Starting at the first line of the listing below, repeat each line exactly until the line containing "The first step", which you include. Leave out pictures.
_____
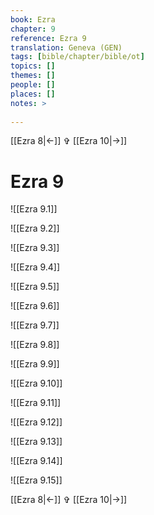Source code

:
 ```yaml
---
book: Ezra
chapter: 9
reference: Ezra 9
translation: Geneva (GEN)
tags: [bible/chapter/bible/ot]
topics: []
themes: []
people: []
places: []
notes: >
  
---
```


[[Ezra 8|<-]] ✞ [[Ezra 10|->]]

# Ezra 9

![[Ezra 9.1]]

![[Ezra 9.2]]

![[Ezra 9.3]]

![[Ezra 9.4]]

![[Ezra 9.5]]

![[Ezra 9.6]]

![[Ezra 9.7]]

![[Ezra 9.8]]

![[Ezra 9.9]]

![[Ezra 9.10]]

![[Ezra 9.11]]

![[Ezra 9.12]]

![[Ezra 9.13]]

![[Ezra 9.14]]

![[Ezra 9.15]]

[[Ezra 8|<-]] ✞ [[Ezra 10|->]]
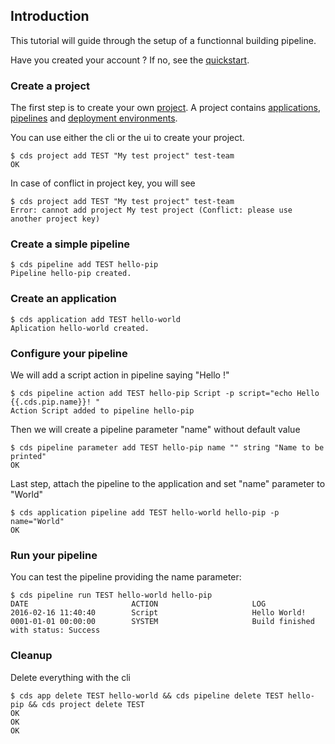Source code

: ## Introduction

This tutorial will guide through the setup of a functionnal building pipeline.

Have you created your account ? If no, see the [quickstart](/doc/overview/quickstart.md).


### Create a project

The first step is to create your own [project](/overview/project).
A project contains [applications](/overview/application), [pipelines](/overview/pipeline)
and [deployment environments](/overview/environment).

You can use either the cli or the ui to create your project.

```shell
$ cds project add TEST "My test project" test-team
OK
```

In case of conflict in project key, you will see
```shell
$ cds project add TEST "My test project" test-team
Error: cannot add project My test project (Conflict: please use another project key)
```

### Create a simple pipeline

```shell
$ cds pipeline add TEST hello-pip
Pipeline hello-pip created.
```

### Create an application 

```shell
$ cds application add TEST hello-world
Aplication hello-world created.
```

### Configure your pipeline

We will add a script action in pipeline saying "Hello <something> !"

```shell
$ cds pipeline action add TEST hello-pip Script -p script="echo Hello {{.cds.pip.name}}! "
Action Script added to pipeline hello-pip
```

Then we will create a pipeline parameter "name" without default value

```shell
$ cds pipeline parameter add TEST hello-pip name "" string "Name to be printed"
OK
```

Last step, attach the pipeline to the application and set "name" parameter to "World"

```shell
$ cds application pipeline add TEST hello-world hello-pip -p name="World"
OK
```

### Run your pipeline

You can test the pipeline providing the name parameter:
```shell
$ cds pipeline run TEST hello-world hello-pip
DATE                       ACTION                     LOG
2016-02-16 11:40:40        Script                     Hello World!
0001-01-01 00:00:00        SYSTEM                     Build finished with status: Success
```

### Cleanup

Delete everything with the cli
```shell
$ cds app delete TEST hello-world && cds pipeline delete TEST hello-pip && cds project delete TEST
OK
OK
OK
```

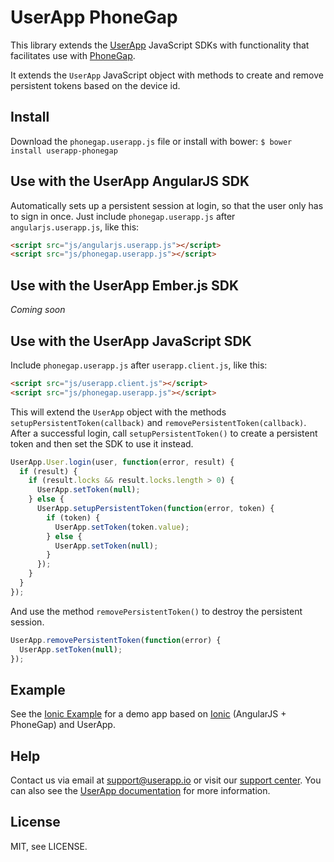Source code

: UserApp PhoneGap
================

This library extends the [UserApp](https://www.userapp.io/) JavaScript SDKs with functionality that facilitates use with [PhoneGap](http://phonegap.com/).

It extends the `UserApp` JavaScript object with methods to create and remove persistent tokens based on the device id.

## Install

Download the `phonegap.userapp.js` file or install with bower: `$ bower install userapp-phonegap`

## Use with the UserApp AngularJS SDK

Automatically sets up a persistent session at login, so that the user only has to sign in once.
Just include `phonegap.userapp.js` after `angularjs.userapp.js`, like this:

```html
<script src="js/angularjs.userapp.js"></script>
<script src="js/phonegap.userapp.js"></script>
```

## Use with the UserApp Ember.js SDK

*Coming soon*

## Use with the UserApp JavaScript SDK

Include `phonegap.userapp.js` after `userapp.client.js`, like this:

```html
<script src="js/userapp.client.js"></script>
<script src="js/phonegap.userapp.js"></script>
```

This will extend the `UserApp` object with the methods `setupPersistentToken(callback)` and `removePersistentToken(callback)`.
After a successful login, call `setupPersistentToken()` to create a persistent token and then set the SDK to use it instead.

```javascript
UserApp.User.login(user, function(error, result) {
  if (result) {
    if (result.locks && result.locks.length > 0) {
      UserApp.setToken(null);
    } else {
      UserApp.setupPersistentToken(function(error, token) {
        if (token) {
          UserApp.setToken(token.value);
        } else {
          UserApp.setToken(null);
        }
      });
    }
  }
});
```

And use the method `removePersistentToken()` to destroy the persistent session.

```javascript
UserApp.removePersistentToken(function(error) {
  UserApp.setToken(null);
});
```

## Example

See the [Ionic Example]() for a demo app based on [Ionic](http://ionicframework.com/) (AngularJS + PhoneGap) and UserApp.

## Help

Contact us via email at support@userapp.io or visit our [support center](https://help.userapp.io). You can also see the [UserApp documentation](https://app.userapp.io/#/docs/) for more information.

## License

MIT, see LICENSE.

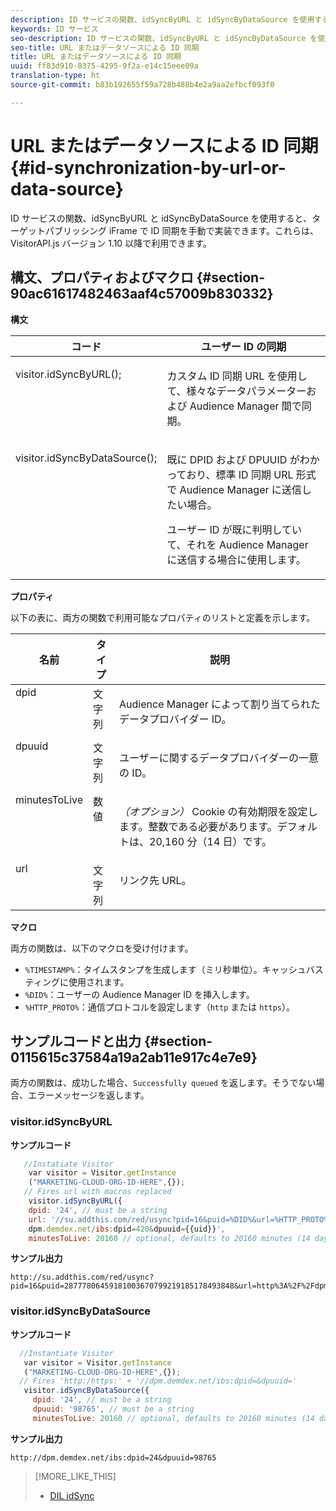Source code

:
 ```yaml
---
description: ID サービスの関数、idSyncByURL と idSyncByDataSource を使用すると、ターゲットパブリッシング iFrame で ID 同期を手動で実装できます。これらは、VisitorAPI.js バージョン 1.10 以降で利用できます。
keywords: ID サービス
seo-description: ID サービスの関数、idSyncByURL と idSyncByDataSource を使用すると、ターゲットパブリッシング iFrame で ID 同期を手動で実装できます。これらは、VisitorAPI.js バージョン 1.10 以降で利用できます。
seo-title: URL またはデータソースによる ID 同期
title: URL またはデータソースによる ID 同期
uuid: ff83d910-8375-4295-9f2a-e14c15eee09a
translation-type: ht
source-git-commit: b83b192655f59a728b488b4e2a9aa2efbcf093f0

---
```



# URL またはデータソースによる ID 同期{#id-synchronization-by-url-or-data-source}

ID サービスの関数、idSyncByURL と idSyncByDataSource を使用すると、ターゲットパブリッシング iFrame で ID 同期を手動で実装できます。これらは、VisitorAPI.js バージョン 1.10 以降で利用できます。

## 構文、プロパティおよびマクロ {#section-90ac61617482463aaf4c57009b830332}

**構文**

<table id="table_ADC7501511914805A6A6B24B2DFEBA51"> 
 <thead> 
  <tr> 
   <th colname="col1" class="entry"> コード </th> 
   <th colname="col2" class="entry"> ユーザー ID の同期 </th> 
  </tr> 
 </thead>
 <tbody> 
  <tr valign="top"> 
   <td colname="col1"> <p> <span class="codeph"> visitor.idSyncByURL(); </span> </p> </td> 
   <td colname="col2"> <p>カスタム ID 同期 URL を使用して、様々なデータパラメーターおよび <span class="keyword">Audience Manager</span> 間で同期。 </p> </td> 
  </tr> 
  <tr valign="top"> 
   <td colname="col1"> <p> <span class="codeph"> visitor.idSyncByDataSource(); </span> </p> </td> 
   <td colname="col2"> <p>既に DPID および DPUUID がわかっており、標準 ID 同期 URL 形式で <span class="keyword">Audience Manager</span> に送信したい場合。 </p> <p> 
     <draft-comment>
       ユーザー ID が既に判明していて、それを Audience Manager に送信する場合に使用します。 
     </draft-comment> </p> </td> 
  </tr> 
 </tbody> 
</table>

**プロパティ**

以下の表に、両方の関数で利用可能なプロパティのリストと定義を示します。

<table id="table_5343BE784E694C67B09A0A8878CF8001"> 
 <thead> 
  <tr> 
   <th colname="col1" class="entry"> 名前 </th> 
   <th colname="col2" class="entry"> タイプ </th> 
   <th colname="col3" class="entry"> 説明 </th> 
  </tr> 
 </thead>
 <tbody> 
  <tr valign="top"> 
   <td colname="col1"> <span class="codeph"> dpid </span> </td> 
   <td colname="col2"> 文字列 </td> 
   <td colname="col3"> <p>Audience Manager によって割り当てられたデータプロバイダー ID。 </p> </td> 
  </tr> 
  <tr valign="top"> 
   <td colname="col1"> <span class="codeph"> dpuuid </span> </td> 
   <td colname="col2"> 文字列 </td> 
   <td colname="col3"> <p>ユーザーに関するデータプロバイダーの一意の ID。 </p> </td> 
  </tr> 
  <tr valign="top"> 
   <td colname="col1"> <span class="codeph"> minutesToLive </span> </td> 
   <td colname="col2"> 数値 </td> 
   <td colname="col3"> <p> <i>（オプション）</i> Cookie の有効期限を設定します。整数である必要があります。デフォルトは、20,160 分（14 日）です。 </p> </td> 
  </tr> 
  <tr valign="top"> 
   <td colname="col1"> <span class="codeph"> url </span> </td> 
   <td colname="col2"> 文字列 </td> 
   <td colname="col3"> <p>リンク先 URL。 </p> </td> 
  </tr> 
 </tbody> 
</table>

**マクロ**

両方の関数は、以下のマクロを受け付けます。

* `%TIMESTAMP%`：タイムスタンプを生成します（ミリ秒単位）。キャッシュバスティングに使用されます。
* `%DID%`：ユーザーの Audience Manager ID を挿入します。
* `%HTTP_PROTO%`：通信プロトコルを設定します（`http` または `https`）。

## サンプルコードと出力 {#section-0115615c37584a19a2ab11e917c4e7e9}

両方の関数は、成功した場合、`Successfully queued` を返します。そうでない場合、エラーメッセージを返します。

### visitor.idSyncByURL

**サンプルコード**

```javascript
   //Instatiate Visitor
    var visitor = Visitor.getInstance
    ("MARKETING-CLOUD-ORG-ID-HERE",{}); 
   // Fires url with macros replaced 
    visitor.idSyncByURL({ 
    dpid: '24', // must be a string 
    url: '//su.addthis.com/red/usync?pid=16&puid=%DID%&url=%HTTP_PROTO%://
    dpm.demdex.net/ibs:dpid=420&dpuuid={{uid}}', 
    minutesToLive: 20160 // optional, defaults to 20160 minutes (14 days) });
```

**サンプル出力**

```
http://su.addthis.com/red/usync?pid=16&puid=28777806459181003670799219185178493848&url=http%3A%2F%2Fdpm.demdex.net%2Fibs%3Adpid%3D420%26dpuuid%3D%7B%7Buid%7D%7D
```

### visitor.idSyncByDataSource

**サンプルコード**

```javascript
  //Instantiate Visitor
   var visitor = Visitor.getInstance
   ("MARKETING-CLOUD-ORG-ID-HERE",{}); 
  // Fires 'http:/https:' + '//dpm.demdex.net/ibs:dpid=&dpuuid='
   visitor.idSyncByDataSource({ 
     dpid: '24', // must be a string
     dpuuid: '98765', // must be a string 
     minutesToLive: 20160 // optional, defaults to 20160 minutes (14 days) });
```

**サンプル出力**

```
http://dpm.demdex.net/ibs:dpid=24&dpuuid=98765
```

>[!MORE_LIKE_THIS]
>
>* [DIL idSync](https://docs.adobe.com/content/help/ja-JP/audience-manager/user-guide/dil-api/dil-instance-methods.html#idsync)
_____
— Result of this exercise —
Source code

:
 ```yaml
---
book: Ezra
chapter: 9
reference: Ezra 9
translation: Geneva (GEN)
tags: [bible/chapter/bible/ot]
topics: []
themes: []
people: []
places: []
notes: >
  
---
```


[[Ezra 8|<-]] ✞ [[Ezra 10|->]]

# Ezra 9

![[Ezra 9.1]]

![[Ezra 9.2]]

![[Ezra 9.3]]

![[Ezra 9.4]]

![[Ezra 9.5]]

![[Ezra 9.6]]

![[Ezra 9.7]]

![[Ezra 9.8]]

![[Ezra 9.9]]

![[Ezra 9.10]]

![[Ezra 9.11]]

![[Ezra 9.12]]

![[Ezra 9.13]]

![[Ezra 9.14]]

![[Ezra 9.15]]

[[Ezra 8|<-]] ✞ [[Ezra 10|->]]
Source code

: ## Introduction

This tutorial will guide through the setup of a functionnal building pipeline.

Have you created your account ? If no, see the [quickstart](/doc/overview/quickstart.md).


### Create a project

The first step is to create your own [project](/overview/project).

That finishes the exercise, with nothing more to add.